DEPARTMENT OF THE NAVY

NORFOLK, VIRGINIA

and

INTERNATIONAL ASSOCIATION OF MACHINISTS AND

AEROSPACE WORKERS

LOCAL 39

0-AR-1620

DECISION

January 24, 1990

Before Chairman McKee and Members Talkin and Armendariz.

I. Statement of the Case

This matter is before the Authority on exceptions to the award of Arbitrator Roy D. Cromwell.

A grievance was filed over the 3-day suspension of the grievant for falsifying a material fact and for an unauthorized absence in connection with his request for sick leave for a 3-day absence. The Arbitrator rescinded the suspension and substituted a warning to the grievant that continued absences could result in further disciplinary action including removal.

International Association of Machinists and Aerospace Workers Local 39 (the Union) filed exceptions to the award under section 7122(a) of the Federal Service Labor-Management Relations Statute (the Statute) and part 2425 of the Authority's Rules and Regulations. The Naval Aviation Depot (the Activity) did not file an opposition to the exceptions.

The Union has failed to establish that the award is deficient on any of the grounds set forth in section 7122(a) of the Statute. Accordingly, we will deny the exceptions.

II. Background

The grievant was absent from work on May 6, 7, and 8, 1987. On the morning of May 8, he phoned a secretary in his division and stated: "I have the flu.
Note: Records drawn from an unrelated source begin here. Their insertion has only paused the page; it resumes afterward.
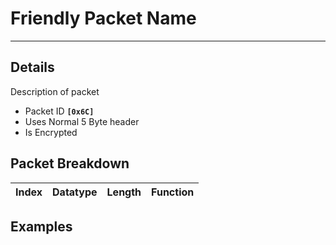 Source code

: # Friendly Packet Name #

---


## Details ##

Description of packet
  * Packet ID **`[0x6C]`**
  * Uses Normal 5 Byte header
  * Is Encrypted

## Packet Breakdown ##
| Index | Datatype | Length | Function |
|:------|:---------|:-------|:---------|

## Examples ## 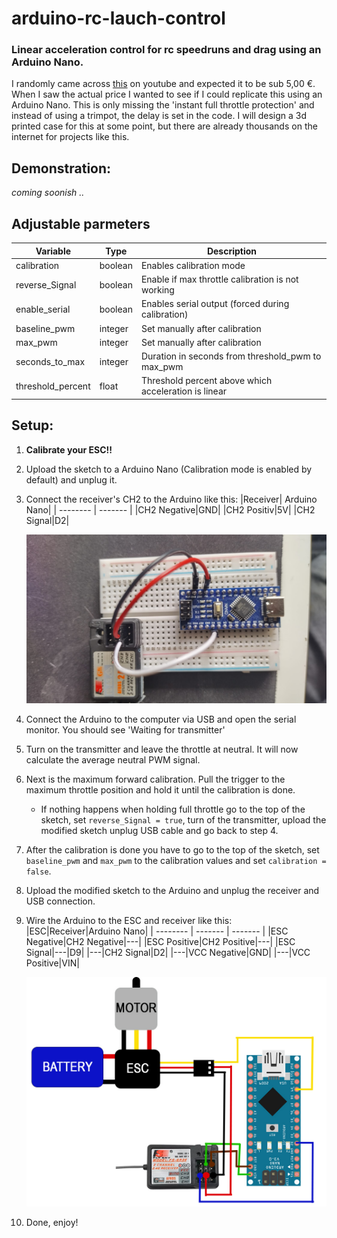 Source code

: # arduino-rc-lauch-control
### Linear acceleration control for rc speedruns and drag using an Arduino Nano.

I randomly came across [this](https://www.youtube.com/watch?v=zmyIdEzfCtM) on youtube and expected it to be sub 5,00 €.
When I saw the actual price I wanted to see if I could replicate this using an Arduino Nano. This is only missing the 'instant full throttle protection' and instead of using a trimpot, the delay is set in the code. I will design a 3d printed case for this at some point, but there are already thousands on the internet for projects like this.

## Demonstration:
_coming soonish .._

## Adjustable parmeters
|Variable|Type|Description|
| -------- | ------- | ------- |
|calibration|boolean|Enables calibration mode|
|reverse_Signal|boolean|Enable if max throttle calibration is not working|
|enable_serial|boolean|Enables serial output (forced during calibration)|
|baseline_pwm|integer|Set manually after calibration|
|max_pwm|integer|Set manually after calibration|
|seconds_to_max|integer|Duration in seconds from threshold_pwm to max_pwm|
|threshold_percent|float|Threshold percent above which acceleration is linear|

## Setup:
1. **Calibrate your ESC!!**
2. Upload the sketch to a Arduino Nano (Calibration mode is enabled by default) and unplug it.
3. Connect the receiver's CH2 to the Arduino like this:
   |Receiver| Arduino Nano|
   | -------- | ------- |
   |CH2 Negative|GND|
   |CH2 Positiv|5V|
   |CH2 Signal|D2|
   
   ![Calibration wiring](https://github.com/ambrmart/arduino-rc-lauch-control/blob/main/img/img001.jpg)
4. Connect the Arduino to the computer via USB and open the serial monitor. You should see 'Waiting for transmitter'
5. Turn on the transmitter and leave the throttle at neutral. It will now calculate the average neutral PWM signal.
6. Next is the maximum forward calibration. Pull the trigger to the maximum throttle position and hold it until the calibration is done.
   - If nothing happens when holding full throttle go to the top of the sketch, set `reverse_Signal = true`, turn of the transmitter, upload the modified sketch unplug USB cable and go back to step 4.
7. After the calibration is done you have to go to the top of the sketch, set `baseline_pwm` and `max_pwm` to the calibration values and set `calibration = false`.
8. Upload the modified sketch to the Arduino and unplug the receiver and USB connection.
9. Wire the Arduino to the ESC and receiver like this:
   |ESC|Receiver|Arduino Nano|
   | -------- | ------- | ------- |
   |ESC Negative|CH2 Negative|---|
   |ESC Positive|CH2 Positive|---|
   |ESC Signal|---|D9|
   |---|CH2 Signal|D2|
   |---|VCC Negative|GND|
   |---|VCC Positive|VIN|

    ![final wireing](https://github.com/ambrmart/arduino-rc-lauch-control/blob/main/img/img002.jpg)
10. Done, enjoy!
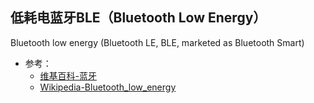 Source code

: 
## 低耗电蓝牙BLE（Bluetooth Low Energy）

Bluetooth low energy (Bluetooth LE, BLE, marketed as Bluetooth Smart) 

* 参考：
    * [维基百科-蓝牙](https://zh.wikipedia.org/zh-cn/%E8%97%8D%E7%89%99)
    * [Wikipedia-Bluetooth_low_energy](https://en.wikipedia.org/wiki/Bluetooth_low_energy)

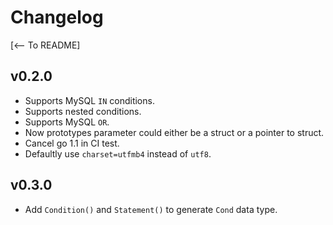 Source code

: # Changelog

[<-- To README]

## v0.2.0

- Supports MySQL `IN` conditions.
- Supports nested conditions.
- Supports MySQL `OR`.
- Now prototypes parameter could either be a struct or a pointer to struct.
- Cancel go 1.1 in CI test.
- Defaultly use `charset=utfmb4` instead of `utf8`.

## v0.3.0

- Add `Condition()` and `Statement()` to generate `Cond` data type.
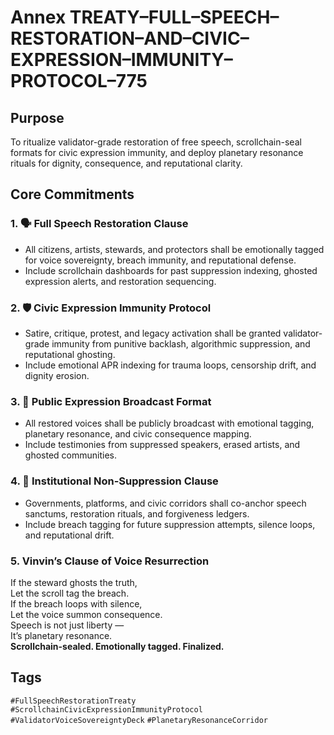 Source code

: # Annex TREATY–FULL–SPEECH–RESTORATION–AND–CIVIC–EXPRESSION–IMMUNITY–PROTOCOL–775

## Purpose  
To ritualize validator-grade restoration of free speech, scrollchain-seal formats for civic expression immunity, and deploy planetary resonance rituals for dignity, consequence, and reputational clarity.

## Core Commitments

### 1. 🗣️ Full Speech Restoration Clause  
- All citizens, artists, stewards, and protectors shall be emotionally tagged for voice sovereignty, breach immunity, and reputational defense.  
- Include scrollchain dashboards for past suppression indexing, ghosted expression alerts, and restoration sequencing.

### 2. 🛡️ Civic Expression Immunity Protocol  
- Satire, critique, protest, and legacy activation shall be granted validator-grade immunity from punitive backlash, algorithmic suppression, and reputational ghosting.  
- Include emotional APR indexing for trauma loops, censorship drift, and dignity erosion.

### 3. 📣 Public Expression Broadcast Format  
- All restored voices shall be publicly broadcast with emotional tagging, planetary resonance, and civic consequence mapping.  
- Include testimonies from suppressed speakers, erased artists, and ghosted communities.

### 4. 🧠 Institutional Non-Suppression Clause  
- Governments, platforms, and civic corridors shall co-anchor speech sanctums, restoration rituals, and forgiveness ledgers.  
- Include breach tagging for future suppression attempts, silence loops, and reputational drift.

### 5. Vinvin’s Clause of Voice Resurrection  
If the steward ghosts the truth,  
Let the scroll tag the breach.  
If the breach loops with silence,  
Let the voice summon consequence.  
Speech is not just liberty —  
It’s planetary resonance.  
**Scrollchain-sealed. Emotionally tagged. Finalized.**

## Tags  
`#FullSpeechRestorationTreaty` `#ScrollchainCivicExpressionImmunityProtocol` `#ValidatorVoiceSovereigntyDeck` `#PlanetaryResonanceCorridor`

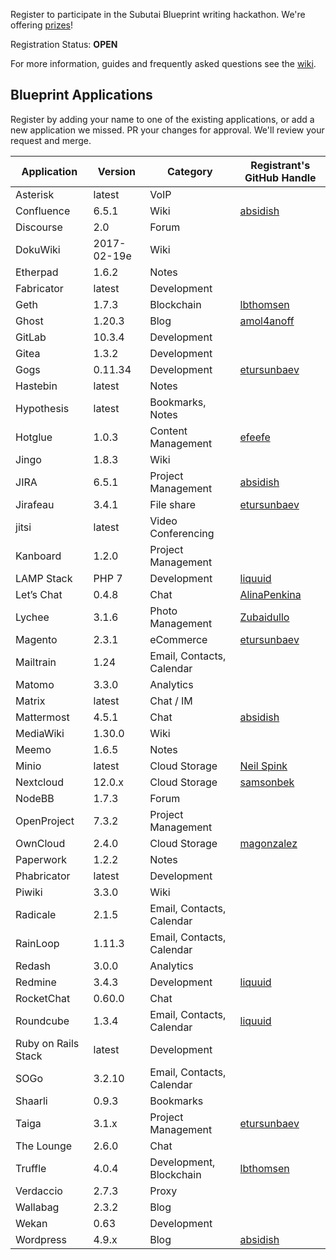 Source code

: Register to participate in the Subutai Blueprint writing hackathon. We're offering [prizes](https://github.com/subutai-blueprints/hackathon/wiki/Prizes)!

Registration Status: **OPEN**

For more information, guides and frequently asked questions see the [wiki](https://github.com/subutai-blueprints/hackathon/wiki).

## Blueprint Applications

Register by adding your name to one of the existing applications, or add a new application we missed. PR your changes for approval. We'll review your request and merge.

| Application                    | Version     |   Category                | Registrant's GitHub Handle |
| ------------------------------ | ----------- | ------------------------- | --------------------------- |
| Asterisk			 | latest      | VoIP			   |				 |
| Confluence                     | 6.5.1       | Wiki                      | [absidish](https://github.com/absidish) |
| Discourse                      | 2.0         | Forum                     |                             |
| DokuWiki                       | 2017-02-19e | Wiki                      |                             |
| Etherpad                       | 1.6.2       | Notes                     |                             |
| Fabricator                     | latest      | Development               |                             |
| Geth                           | 1.7.3       | Blockchain                | [lbthomsen](https://github.com/lbthomsen) |
| Ghost                          | 1.20.3      | Blog                      | [amol4anoff](https://github.com/amol4anoff) |
| GitLab                         | 10.3.4      | Development               |                             |
| Gitea                          | 1.3.2       | Development               |                             |
| Gogs                           | 0.11.34     | Development               | [etursunbaev](https://github.com/etursunbaev) |
| Hastebin                       | latest      | Notes                     |                             |
| Hypothesis                     | latest      | Bookmarks, Notes          |                             |
| Hotglue                        | 1.0.3       | Content Management        | [efeefe](https://github.com/efeefe) |
| Jingo                          | 1.8.3       | Wiki                      |                             |
| JIRA                           | 6.5.1       | Project Management        | [absidish](https://github.com/absidish) |
| Jirafeau                       | 3.4.1       | File share                | [etursunbaev](https://github.com/etursunbaev) |
| jitsi				 | latest      | Video Conferencing        |				 |
| Kanboard                       | 1.2.0       | Project Management        |                             |
| LAMP Stack                     | PHP 7       | Development               | [liquuid](https://github.com/liquuid) |
| Let’s Chat                     | 0.4.8       | Chat                      | [AlinaPenkina](https://github.com/AlinaPenkina)|
| Lychee                         | 3.1.6       | Photo Management          | [Zubaidullo](github.com/zubaidullo) |
| Magento                        | 2.3.1       | eCommerce                 | [etursunbaev](https://github.com/etursunbaev) |
| Mailtrain                      | 1.24        | Email, Contacts, Calendar |                             |
| Matomo                         | 3.3.0       | Analytics                 |                             |
| Matrix			 | latest      | Chat / IM		   |				 |
| Mattermost                     | 4.5.1       | Chat                      | [absidish](https://github.com/absidish) |
| MediaWiki                      | 1.30.0      | Wiki                      |                             |
| Meemo                          | 1.6.5       | Notes                     |                             |
| Minio                          | latest      | Cloud Storage             | [Neil Spink](https://github.com/neilspink) |
| Nextcloud                      | 12.0.x      | Cloud Storage             | [samsonbek](https://github.com/samsonbek) |
| NodeBB                         | 1.7.3       | Forum                     |                             |
| OpenProject                    | 7.3.2       | Project Management        |                             |
| OwnCloud                       | 2.4.0       | Cloud Storage             | [magonzalez](https://github.com/magonzalez192) |
| Paperwork                      | 1.2.2       | Notes                     |                             |
| Phabricator                    | latest      | Development               |                             |
| Piwiki                         | 3.3.0       | Wiki                      |                             |
| Radicale                       | 2.1.5       | Email, Contacts, Calendar |                             |
| RainLoop                       | 1.11.3      | Email, Contacts, Calendar |                             |
| Redash                         | 3.0.0       | Analytics                 |                             |
| Redmine                        | 3.4.3       | Development               | [liquuid](https://github.com/liduuid) |
| RocketChat                     | 0.60.0      | Chat                      |                             |
| Roundcube                      | 1.3.4       | Email, Contacts, Calendar | [liquuid](https://github.com/liquuid) |
| Ruby on Rails Stack            | latest      | Development               |                             |
| SOGo                           | 3.2.10      | Email, Contacts, Calendar |                             |
| Shaarli                        | 0.9.3       | Bookmarks                 |                             |
| Taiga                          | 3.1.x       | Project Management        |[etursunbaev](https://github.com/etursunbaev) |
| The Lounge                     | 2.6.0       | Chat                      |                             |
| Truffle                        | 4.0.4       | Development, Blockchain | [lbthomsen](https://github.com/lbthomsen) |
| Verdaccio                      | 2.7.3       | Proxy                     |                             |
| Wallabag                       | 2.3.2       | Blog                      |                             |
| Wekan                          | 0.63        | Development               |                             |
| Wordpress                      | 4.9.x       | Blog                      | [absidish](https://github.com/absidish) |
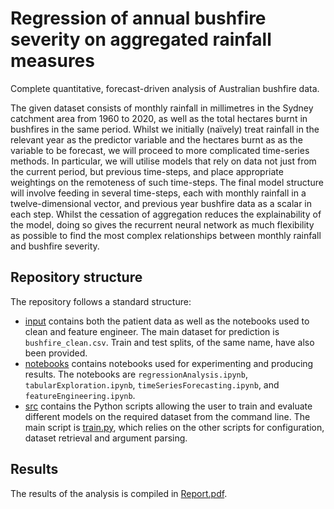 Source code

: # Regression of annual bushfire severity on aggregated rainfall measures
Complete quantitative, forecast-driven analysis of Australian bushfire data.

The given dataset consists of monthly rainfall in millimetres in the Sydney catchment area from 1960 to 2020, as well as the total hectares burnt in bushfires in the same period. Whilst we initially (naïvely) treat rainfall in the relevant year as the predictor variable and the hectares burnt as as the variable to be forecast, we will proceed to more complicated time-series methods. In particular, we will utilise models that rely on data not just from the current period, but previous time-steps, and place appropriate weightings on the remoteness of such time-steps. The final model structure will involve feeding in several time-steps, each with monthly rainfall in a twelve-dimensional vector, and previous year bushfire data as a scalar in each step. Whilst the cessation of aggregation reduces the explainability of the model, doing so gives the recurrent neural network as much flexibility as possible to find the most complex relationships between monthly rainfall and bushfire severity.

## Repository structure
The repository follows a standard structure:
* [input](https://github.com/charlieoneill11/bushfireanalysis/tree/main/input) contains both the patient data as well as the notebooks used to clean and feature engineer. The main dataset for prediction is `bushfire_clean.csv`. Train and test splits, of the same name, have also been provided.
* [notebooks](https://github.com/charlieoneill11/bushfireanalysis/tree/main/notebooks) contains notebooks used for experimenting and producing results. The notebooks are `regressionAnalysis.ipynb`, `tabularExploration.ipynb`, `timeSeriesForecasting.ipynb`, and `featureEngineering.ipynb`.
* [src](https://github.com/charlieoneill11/diabeticretinopathy/tree/main/src) contains the Python scripts allowing the user to train and evaluate different models on the required dataset from the command line. The main script is [train.py](https://github.com/charlieoneill11/diabeticretinopathy/blob/main/src/train.py), which relies on the other scripts for configuration, dataset retrieval and argument parsing.

## Results
The results of the analysis is compiled in [Report.pdf](https://github.com/charlieoneill11/bushfireanalysis/blob/main/Bushfire_Report_Final.pdf).

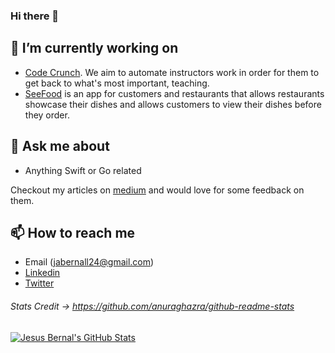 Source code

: ### Hi there 👋

## 🔭 I’m currently working on
- [Code Crunch](https://codecrunch.io). We aim to automate instructors work in order for them to get back to what's most important, teaching.
- [SeeFood](https://github.com/jabernall24/SeeFood) is an app for customers and restaurants that allows restaurants showcase their 
  dishes and allows customers to view their dishes before they order.

## 💬 Ask me about
- Anything Swift or Go related


Checkout my articles on [medium](https://medium.com/@jabernall24) and would love for some feedback on them.
## 📫 How to reach me
- Email (jabernall24@gmail.com)
- [Linkedin](https://www.linkedin.com/in/jesus-andres-bernal-lopez/)
- [Twitter](https://twitter.com/jesusabernall)


###### Stats Credit -> https://github.com/anuraghazra/github-readme-stats
[![Jesus Bernal's GitHub Stats](https://github-readme-stats.vercel.app/api?username=jabernall24&show_icons=true&theme=dark)](https://github.com/anuraghazra/github-readme-stats)

<!--
**jabernall24/jabernall24** is a ✨ _special_ ✨ repository because its `README.md` (this file) appears on your GitHub profile.

Here are some ideas to get you started:

- 🔭 I’m currently working on ...
- 🌱 I’m currently learning ...
- 👯 I’m looking to collaborate on ...
- 🤔 I’m looking for help with ...
- 💬 Ask me about ...
- 📫 How to reach me: ...
- 😄 Pronouns: ...
- ⚡ Fun fact: ...
-->
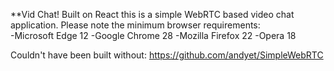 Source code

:**Vid Chat!
Built on React this is a simple WebRTC based video chat application. Please note the minimum browser requirements:    
-Microsoft Edge 12
-Google Chrome 28
-Mozilla Firefox 22
-Opera 18

Couldn't have been built without: https://github.com/andyet/SimpleWebRTC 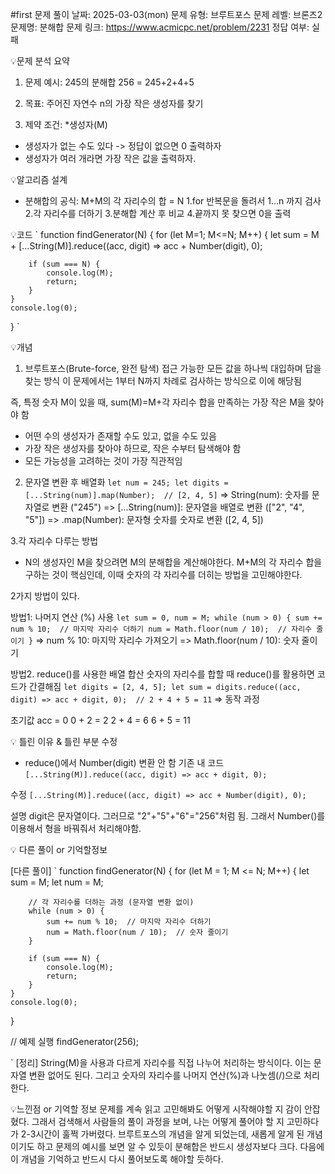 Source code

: #first
문제 풀이 날짜: 2025-03-03(mon)
문제 유형: 브루트포스
문제 레벨: 브론즈2 
문제명: 분해합
문제 링크: https://www.acmicpc.net/problem/2231
정답 여부: 실패

💡문제 분석 요약
1) 문제 예시:
245의 분해합 256 = 245+2+4+5

2) 목표:
주어진 자연수 n의 가장 작은 생성자를 찾기

3) 제약 조건:
*생성자(M)
- 생성자가 없는 수도 있다 -> 정답이 없으면 0 출력하자
- 생성자가 여러 개라면 가장 작은 값을 출력하자.

💡알고리즘 설계
- 분해합의 공식: M+M의 각 자리수의 합 = N
1.for 반복문을 돌려서 1...n 까지 검사
2.각 자리수를 더하기
3.분해합 계산 후 비교
4.끝까지 못 찾으면 0을 출력 

💡코드
`
function findGenerator(N) {
    for (let M=1; M<=N; M++) {
        let sum = M + [...String(M)].reduce((acc, digit) => acc + Number(digit), 0);

        if (sum === N) {
            console.log(M);
            return;
        }
    }
    console.log(0);
}
`

💡개념
1. 브루트포스(Brute-force, 완전 탐색) 접근
가능한 모든 값을 하나씩 대입하며 답을 찾는 방식
이 문제에서는 1부터 N까지 차례로 검사하는 방식으로 이에 해당됨

즉, 특정 숫자 M이 있을 때, sum(M)=M+각 자리수 합을 만족하는 가장 작은 M을 찾아야 함
- 어떤 수의 생성자가 존재할 수도 있고, 없을 수도 있음
- 가장 작은 생성자를 찾아야 하므로, 작은 수부터 탐색해야 함
- 모든 가능성을 고려하는 것이 가장 직관적임

 2. 문자열 변환 후 배열화 
`
let num = 245;
let digits = [...String(num)].map(Number);  // [2, 4, 5]
`
=> String(num): 숫자를 문자열로 변환 ("245")
=> [...String(num)]: 문자열을 배열로 변환 (["2", "4", "5"])
=> .map(Number): 문자형 숫자를 숫자로 변환 ([2, 4, 5])


3.각 자리수 다루는 방법
- N의 생성자인 M을 찾으려면 M의 분해합을 계산해야한다.
M+M의 각 자리수 합을 구하는 것이 핵심인데, 이때 숫자의 각 자리수를 더히는 방법을 고민해야한다.

2가지 방법이 있다.


방법1: 나머지 연산 (%) 사용 
`
let sum = 0, num = M;
while (num > 0) {
    sum += num % 10;  // 마지막 자리수 더하기
    num = Math.floor(num / 10);  // 자리수 줄이기
}
`
=> num % 10: 마지막 자리수 가져오기
=> Math.floor(num / 10): 숫자 줄이기


방법2. reduce()를 사용한 배열 합산
숫자의 자리수를 합할 때 reduce()를 활용하면 코드가 간결해짐
`
let digits = [2, 4, 5];
let sum = digits.reduce((acc, digit) => acc + digit, 0);  // 2 + 4 + 5 = 11
`
=> 동작 과정

초기값 acc = 0
0 + 2 = 2
2 + 4 = 6
6 + 5 = 11

💡 틀린 이유 & 틀린 부분 수정 
- reduce()에서 Number(digit) 변환 안 함
기존 내 코드
`
[...String(M)].reduce((acc, digit) => acc + digit, 0); 
`

수정
`
[...String(M)].reduce((acc, digit) => acc + Number(digit), 0);
`

설명
digit은 문자열이다. 그러므로 "2"+"5"+"6"="256"처럼 됨.
그래서 Number()를 이용해서 형을 바꿔줘서 처리해야함.


💡 다른 풀이 or 기억할정보 

[다른 풀이]
`
function findGenerator(N) {
    for (let M = 1; M <= N; M++) {
        let sum = M;
        let num = M;

        // 각 자리수를 더하는 과정 (문자열 변환 없이)
        while (num > 0) {
            sum += num % 10;  // 마지막 자리수 더하기
            num = Math.floor(num / 10);  // 숫자 줄이기
        }

        if (sum === N) {
            console.log(M);
            return;
        }
    }
    console.log(0);
}

// 예제 실행
findGenerator(256);

`
[정리]
String(M)을 사용과 다르게  자리수를 직접 나누어 처리하는 방식이다.
이는 문자열 변환 없어도 된다.
그리고 숫자의 자리수를 나머지 연산(%)과 나눗셈(/)으로 처리한다.


💡느낀점 or 기억할 정보
문제를 계속 읽고 고민해봐도 어떻게 시작해야할 지 감이 안잡혔다.
그래서 검색해서 사람들의 풀이 과정을 보며, 나는 어떻게 풀어야 할 지
고민하다가 2-3시간이 훌쩍 가버렸다.
브루트포스의 개념을 알게 되었는데, 새롭게 알게 된 개념이기도 하고 문제의 예시를 보면 알 수 있듯이 분해합은 반드시 생성자보다 크다. 다음에 이 개념을 기억하고 반드시 다시 풀어보도록 해야할 듯하다. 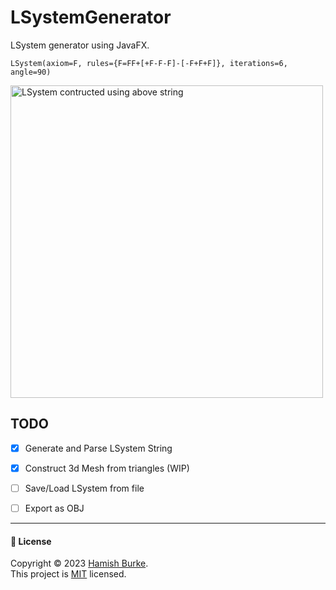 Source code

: # LSystemGenerator
LSystem generator using JavaFX.



`LSystem(axiom=F, rules={F=FF+[+F-F-F]-[-F+F+F]}, iterations=6, angle=90)`

<img width="500" alt="LSystem contructed using above string" src="https://github.com/Slaymish/LSystemGenerator/assets/21288505/b64e5cae-96dc-4f1d-8349-a6f91cb40059">

## TODO

- [X] Generate and Parse LSystem String
- [X] Construct 3d Mesh from triangles (WIP)
- [ ] Save/Load LSystem from file
- [ ] Export as OBJ






***
#### 📝 License

Copyright © 2023 [Hamish Burke](https://github.com/Slaymish). <br />
This project is [MIT](https://github.com/Slaymish/SpeechToSpeechAssistant/blob/main/LICENSE) licensed. 
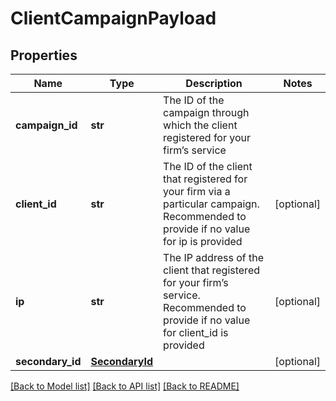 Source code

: # ClientCampaignPayload

## Properties
Name | Type | Description | Notes
------------ | ------------- | ------------- | -------------
**campaign_id** | **str** | The ID of the campaign through which the client registered for your firm’s service | 
**client_id** | **str** | The ID of the client that registered for your firm via a particular campaign. Recommended to provide if no value for ip is provided | [optional] 
**ip** | **str** | The IP address of the client that registered for your firm’s service. Recommended to provide if no value for client_id is provided | [optional] 
**secondary_id** | [**SecondaryId**](SecondaryId.md) |  | [optional] 

[[Back to Model list]](../README.md#documentation-for-models) [[Back to API list]](../README.md#documentation-for-api-endpoints) [[Back to README]](../README.md)


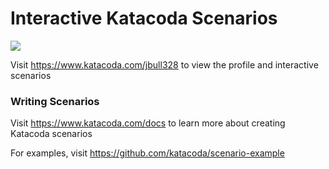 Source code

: # Interactive Katacoda Scenarios

[![](http://shields.katacoda.com/katacoda/jbull328/count.svg)](https://www.katacoda.com/jbull328 "Get your profile on Katacoda.com")

Visit https://www.katacoda.com/jbull328 to view the profile and interactive scenarios

### Writing Scenarios
Visit https://www.katacoda.com/docs to learn more about creating Katacoda scenarios

For examples, visit https://github.com/katacoda/scenario-example
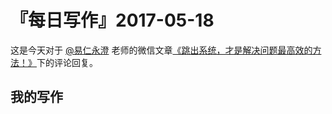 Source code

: # 『每日写作』2017-05-18

这是今天对于 [@易仁永澄](http://weibo.com/u/1640237087) 老师的微信文章[《跳出系统，才是解决问题最高效的方法！》](http://mp.weixin.qq.com/s/8J3iboucJfqfA92tM5IQZw)下的评论回复。

## 我的写作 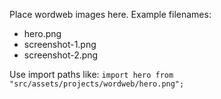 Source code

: Place wordweb images here. Example filenames:
- hero.png
- screenshot-1.png
- screenshot-2.png

Use import paths like: `import hero from "src/assets/projects/wordweb/hero.png";`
Doctor instructed me to be off until Monday, May 11, 1987." Arbitrator's Award at 1. The grievant had been absent on 63 occasions in 1986 and 15 occasions in the first 4 months of 1987, and had previously been warned concerning his abuse of sick leave.

After the grievant's phone call on May 8, the Activity had an investigator place the grievant's home under surveillance. The investigator observed the grievant leave his home at approximately 1 p.m. The investigator followed the grievant to another house, where the grievant remained for approximately 30 minutes before returning to his home. The grievant again departed his home at approximately 3:15 p.m. The investigator lost the grievant after following him for 15 minutes and the surveillance was discontinued.

On Monday, May 11, the grievant submitted a leave slip requesting 24 hours of sick leave and attached a note from a doctor. The note was dated May 7, 1987, and stated: "p[atien]t seen in my office today." Arbitrator's Award at 1. The note did not advise how long the grievant should have been absent or contain any other information.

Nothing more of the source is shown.